◆ Provided entries

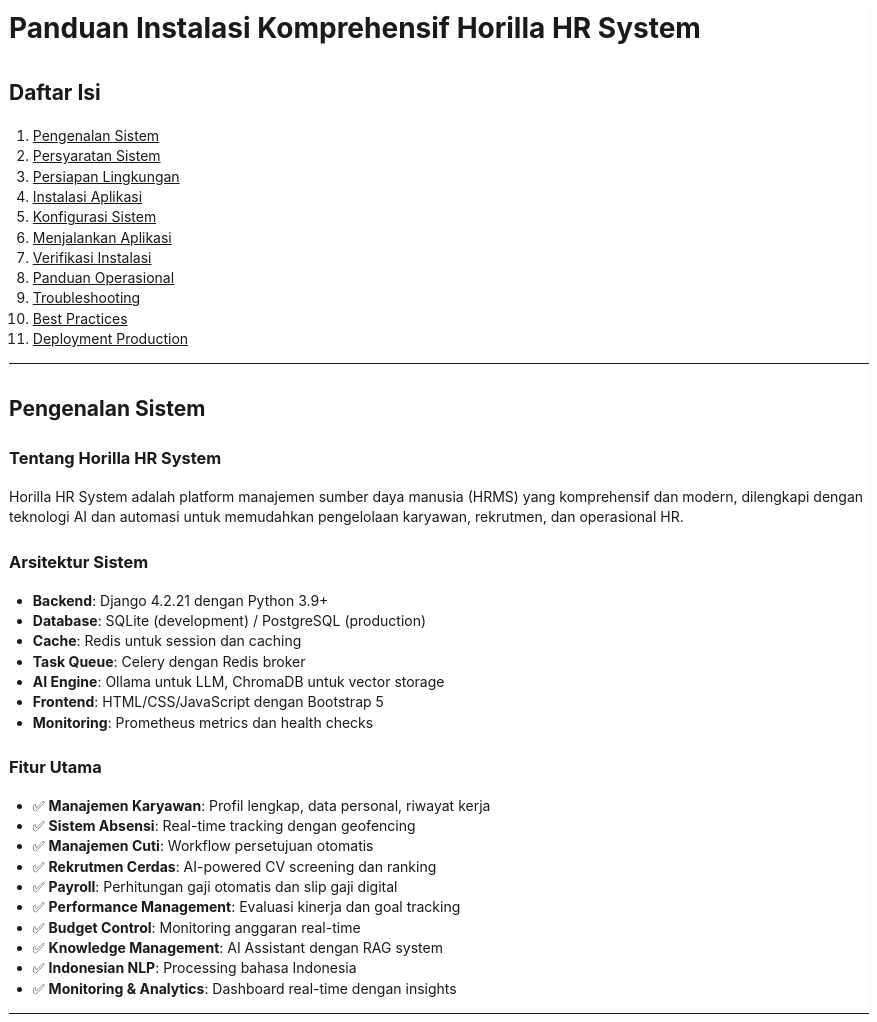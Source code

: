 # Panduan Instalasi Komprehensif Horilla HR System

## Daftar Isi

1. [Pengenalan Sistem](#pengenalan-sistem)
2. [Persyaratan Sistem](#persyaratan-sistem)
3. [Persiapan Lingkungan](#persiapan-lingkungan)
4. [Instalasi Aplikasi](#instalasi-aplikasi)
5. [Konfigurasi Sistem](#konfigurasi-sistem)
6. [Menjalankan Aplikasi](#menjalankan-aplikasi)
7. [Verifikasi Instalasi](#verifikasi-instalasi)
8. [Panduan Operasional](#panduan-operasional)
9. [Troubleshooting](#troubleshooting)
10. [Best Practices](#best-practices)
11. [Deployment Production](#deployment-production)

---

## Pengenalan Sistem

### Tentang Horilla HR System

Horilla HR System adalah platform manajemen sumber daya manusia (HRMS) yang komprehensif dan modern, dilengkapi dengan teknologi AI dan automasi untuk memudahkan pengelolaan karyawan, rekrutmen, dan operasional HR.

### Arsitektur Sistem

- **Backend**: Django 4.2.21 dengan Python 3.9+
- **Database**: SQLite (development) / PostgreSQL (production)
- **Cache**: Redis untuk session dan caching
- **Task Queue**: Celery dengan Redis broker
- **AI Engine**: Ollama untuk LLM, ChromaDB untuk vector storage
- **Frontend**: HTML/CSS/JavaScript dengan Bootstrap 5
- **Monitoring**: Prometheus metrics dan health checks

### Fitur Utama

- ✅ **Manajemen Karyawan**: Profil lengkap, data personal, riwayat kerja
- ✅ **Sistem Absensi**: Real-time tracking dengan geofencing
- ✅ **Manajemen Cuti**: Workflow persetujuan otomatis
- ✅ **Rekrutmen Cerdas**: AI-powered CV screening dan ranking
- ✅ **Payroll**: Perhitungan gaji otomatis dan slip gaji digital
- ✅ **Performance Management**: Evaluasi kinerja dan goal tracking
- ✅ **Budget Control**: Monitoring anggaran real-time
- ✅ **Knowledge Management**: AI Assistant dengan RAG system
- ✅ **Indonesian NLP**: Processing bahasa Indonesia
- ✅ **Monitoring & Analytics**: Dashboard real-time dengan insights

---

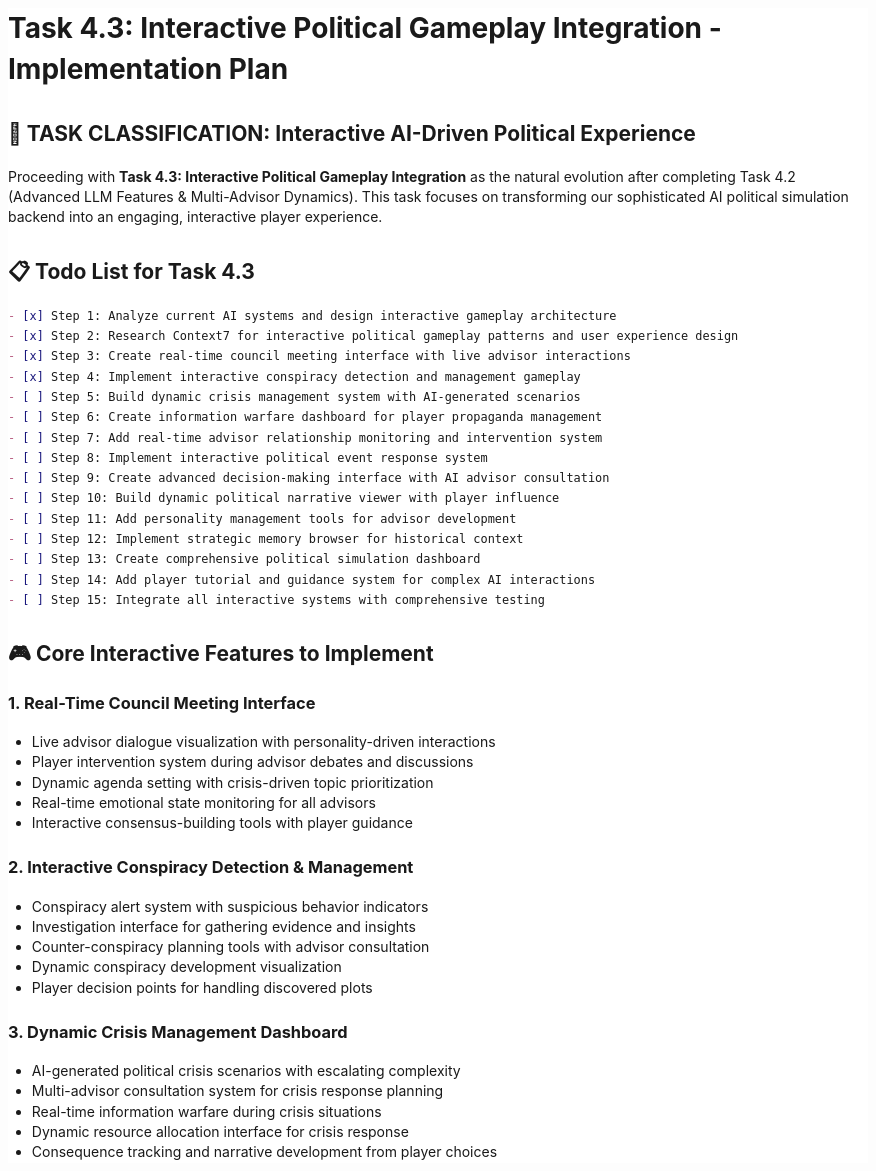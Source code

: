 # Task 4.3: Interactive Political Gameplay Integration - Implementation Plan

## 🎯 **TASK CLASSIFICATION: Interactive AI-Driven Political Experience**

Proceeding with **Task 4.3: Interactive Political Gameplay Integration** as the natural evolution after completing Task 4.2 (Advanced LLM Features & Multi-Advisor Dynamics). This task focuses on transforming our sophisticated AI political simulation backend into an engaging, interactive player experience.

## 📋 **Todo List for Task 4.3**

```markdown
- [x] Step 1: Analyze current AI systems and design interactive gameplay architecture
- [x] Step 2: Research Context7 for interactive political gameplay patterns and user experience design
- [x] Step 3: Create real-time council meeting interface with live advisor interactions
- [x] Step 4: Implement interactive conspiracy detection and management gameplay
- [ ] Step 5: Build dynamic crisis management system with AI-generated scenarios
- [ ] Step 6: Create information warfare dashboard for player propaganda management
- [ ] Step 7: Add real-time advisor relationship monitoring and intervention system
- [ ] Step 8: Implement interactive political event response system
- [ ] Step 9: Create advanced decision-making interface with AI advisor consultation
- [ ] Step 10: Build dynamic political narrative viewer with player influence
- [ ] Step 11: Add personality management tools for advisor development
- [ ] Step 12: Implement strategic memory browser for historical context
- [ ] Step 13: Create comprehensive political simulation dashboard
- [ ] Step 14: Add player tutorial and guidance system for complex AI interactions
- [ ] Step 15: Integrate all interactive systems with comprehensive testing
```

## 🎮 **Core Interactive Features to Implement**

### 1. **Real-Time Council Meeting Interface**
- Live advisor dialogue visualization with personality-driven interactions
- Player intervention system during advisor debates and discussions
- Dynamic agenda setting with crisis-driven topic prioritization
- Real-time emotional state monitoring for all advisors
- Interactive consensus-building tools with player guidance

### 2. **Interactive Conspiracy Detection & Management**
- Conspiracy alert system with suspicious behavior indicators
- Investigation interface for gathering evidence and insights
- Counter-conspiracy planning tools with advisor consultation
- Dynamic conspiracy development visualization
- Player decision points for handling discovered plots

### 3. **Dynamic Crisis Management Dashboard**
- AI-generated political crisis scenarios with escalating complexity
- Multi-advisor consultation system for crisis response planning
- Real-time information warfare during crisis situations
- Dynamic resource allocation interface for crisis response
- Consequence tracking and narrative development from player choices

◆ Task item
Lines with the word "Multi": report how many there are in the entries, as a bare number.

◆ Response for this exercise
2